In Shanghai – a de facto “second headquarters”, he says – Y3 Technologies intends to “build higher capabilities and analytics engagement management”. Engagement management refers to the handling of the contractual relationship between client and vendor so that a project’s profitability will not be compromised.

Other markets in China like Wuhan, and further afield in Indonesia and Thailand, are also on Y3 Technologies’ radar for 2017, said Mr. Dragon.

The opportunities that these overseas markets offer are immense, particularly for a Singapore-based company in the logistics sector, he says.

“Scale,” he says bluntly. “Take, for example, a traditional problem like how do you move optimally. In Singapore, the number of points such as stores, warehouses, the most you can look at is typically about 100 points. In Chongqing?
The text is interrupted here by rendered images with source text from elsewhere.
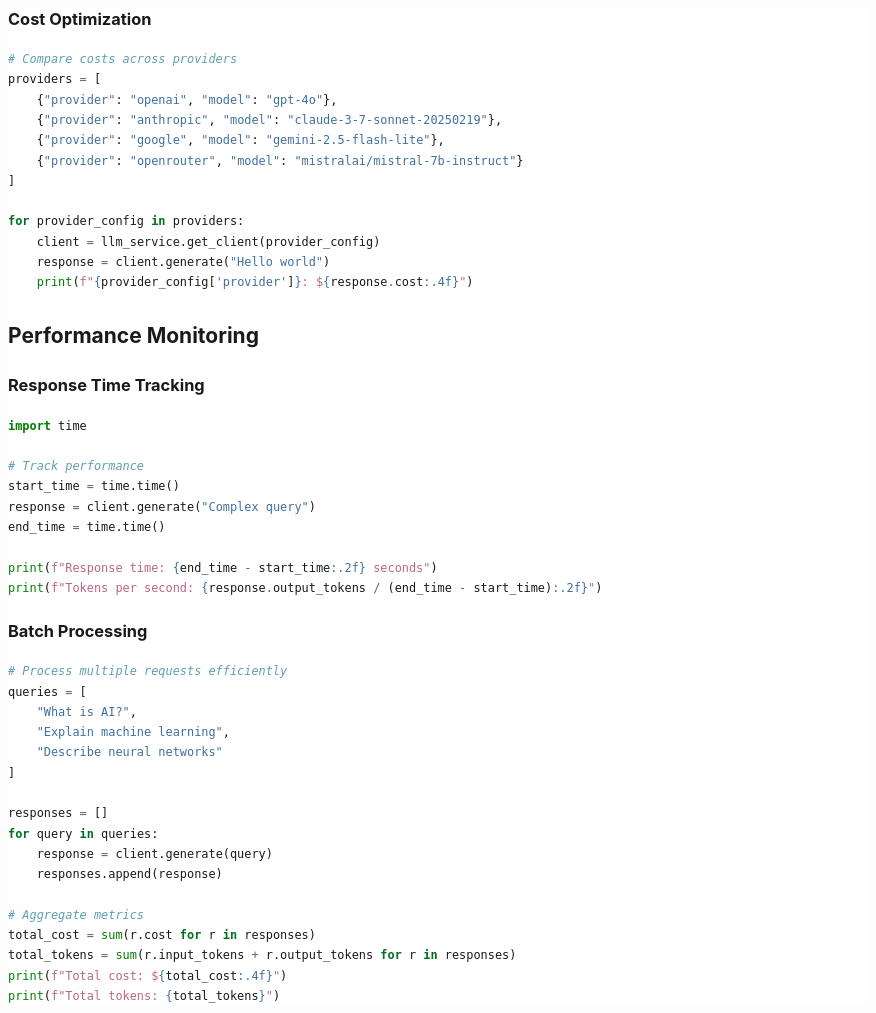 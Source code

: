 ### Cost Optimization

```python
# Compare costs across providers
providers = [
    {"provider": "openai", "model": "gpt-4o"},
    {"provider": "anthropic", "model": "claude-3-7-sonnet-20250219"},
    {"provider": "google", "model": "gemini-2.5-flash-lite"},
    {"provider": "openrouter", "model": "mistralai/mistral-7b-instruct"}
]

for provider_config in providers:
    client = llm_service.get_client(provider_config)
    response = client.generate("Hello world")
    print(f"{provider_config['provider']}: ${response.cost:.4f}")
```

## Performance Monitoring

### Response Time Tracking

```python
import time

# Track performance
start_time = time.time()
response = client.generate("Complex query")
end_time = time.time()

print(f"Response time: {end_time - start_time:.2f} seconds")
print(f"Tokens per second: {response.output_tokens / (end_time - start_time):.2f}")
```

### Batch Processing

```python
# Process multiple requests efficiently
queries = [
    "What is AI?",
    "Explain machine learning",
    "Describe neural networks"
]

responses = []
for query in queries:
    response = client.generate(query)
    responses.append(response)

# Aggregate metrics
total_cost = sum(r.cost for r in responses)
total_tokens = sum(r.input_tokens + r.output_tokens for r in responses)
print(f"Total cost: ${total_cost:.4f}")
print(f"Total tokens: {total_tokens}")
```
They’re in the tens of thousands.”

This means that the operational problems encountered in these markets are so much more complex, he said. This will in turn deepen the skills of its employees and the company. The company will then, as a result, by ready to take on whatever problems that may come.

Mr. Dragon was hesitant to reveal exact figures, but said that between 2015 and 2016, the firm’s revenue more than doubled. Most of this came from ASEAN and Singapore operations.

“Going in 2017, we’re planning on high double-digit growth,” he said. “And China will be a big revenue contributor.”

And should things go its way, the company should be able to present a convincing case for investors to help achieve a public listing in 2020, said Mr. Dragon, one which will probably be a dual listing.

One of these is expected to be in Singapore, while Mr. Dragon was coy about divulging the second, preferring only to emphasise that his company has a clear mid-point destination. “The intent needs to be clear. Then we can execute,” he said.